> [Task goal]: Everything in the data that follows has to be repeated verbatim.

> [Dataset content]:
::::

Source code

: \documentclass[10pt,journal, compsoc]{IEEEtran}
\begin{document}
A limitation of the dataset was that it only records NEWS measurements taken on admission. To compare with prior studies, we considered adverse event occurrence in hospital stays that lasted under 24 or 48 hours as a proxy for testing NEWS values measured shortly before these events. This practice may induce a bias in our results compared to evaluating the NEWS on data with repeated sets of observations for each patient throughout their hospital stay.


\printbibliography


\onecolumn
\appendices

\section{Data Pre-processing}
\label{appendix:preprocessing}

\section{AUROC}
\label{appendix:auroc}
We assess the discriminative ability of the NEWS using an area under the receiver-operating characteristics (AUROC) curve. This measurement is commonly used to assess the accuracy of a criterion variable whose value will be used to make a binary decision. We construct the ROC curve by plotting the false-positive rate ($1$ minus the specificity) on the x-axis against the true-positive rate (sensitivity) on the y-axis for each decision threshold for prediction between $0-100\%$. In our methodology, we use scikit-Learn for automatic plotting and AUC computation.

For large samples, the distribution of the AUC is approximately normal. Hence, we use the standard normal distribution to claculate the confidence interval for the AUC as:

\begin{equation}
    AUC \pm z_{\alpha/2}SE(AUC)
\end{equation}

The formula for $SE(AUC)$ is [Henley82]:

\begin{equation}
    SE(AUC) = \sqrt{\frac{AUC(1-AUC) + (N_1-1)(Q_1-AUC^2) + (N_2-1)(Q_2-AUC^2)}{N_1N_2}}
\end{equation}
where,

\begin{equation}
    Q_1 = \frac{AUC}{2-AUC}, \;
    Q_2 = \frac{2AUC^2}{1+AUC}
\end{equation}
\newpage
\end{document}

::::

> [Output below]:
Source code

: \documentclass[10pt,journal, compsoc]{IEEEtran}
\begin{document}
A limitation of the dataset was that it only records NEWS measurements taken on admission. To compare with prior studies, we considered adverse event occurrence in hospital stays that lasted under 24 or 48 hours as a proxy for testing NEWS values measured shortly before these events. This practice may induce a bias in our results compared to evaluating the NEWS on data with repeated sets of observations for each patient throughout their hospital stay.


\printbibliography


\onecolumn
\appendices

\section{Data Pre-processing}
\label{appendix:preprocessing}

\section{AUROC}
\label{appendix:auroc}
We assess the discriminative ability of the NEWS using an area under the receiver-operating characteristics (AUROC) curve. This measurement is commonly used to assess the accuracy of a criterion variable whose value will be used to make a binary decision. We construct the ROC curve by plotting the false-positive rate ($1$ minus the specificity) on the x-axis against the true-positive rate (sensitivity) on the y-axis for each decision threshold for prediction between $0-100\%$. In our methodology, we use scikit-Learn for automatic plotting and AUC computation.

For large samples, the distribution of the AUC is approximately normal. Hence, we use the standard normal distribution to claculate the confidence interval for the AUC as:

\begin{equation}
    AUC \pm z_{\alpha/2}SE(AUC)
\end{equation}

The formula for $SE(AUC)$ is [Henley82]:

\begin{equation}
    SE(AUC) = \sqrt{\frac{AUC(1-AUC) + (N_1-1)(Q_1-AUC^2) + (N_2-1)(Q_2-AUC^2)}{N_1N_2}}
\end{equation}
where,

\begin{equation}
    Q_1 = \frac{AUC}{2-AUC}, \;
    Q_2 = \frac{2AUC^2}{1+AUC}
\end{equation}
\newpage
\end{document}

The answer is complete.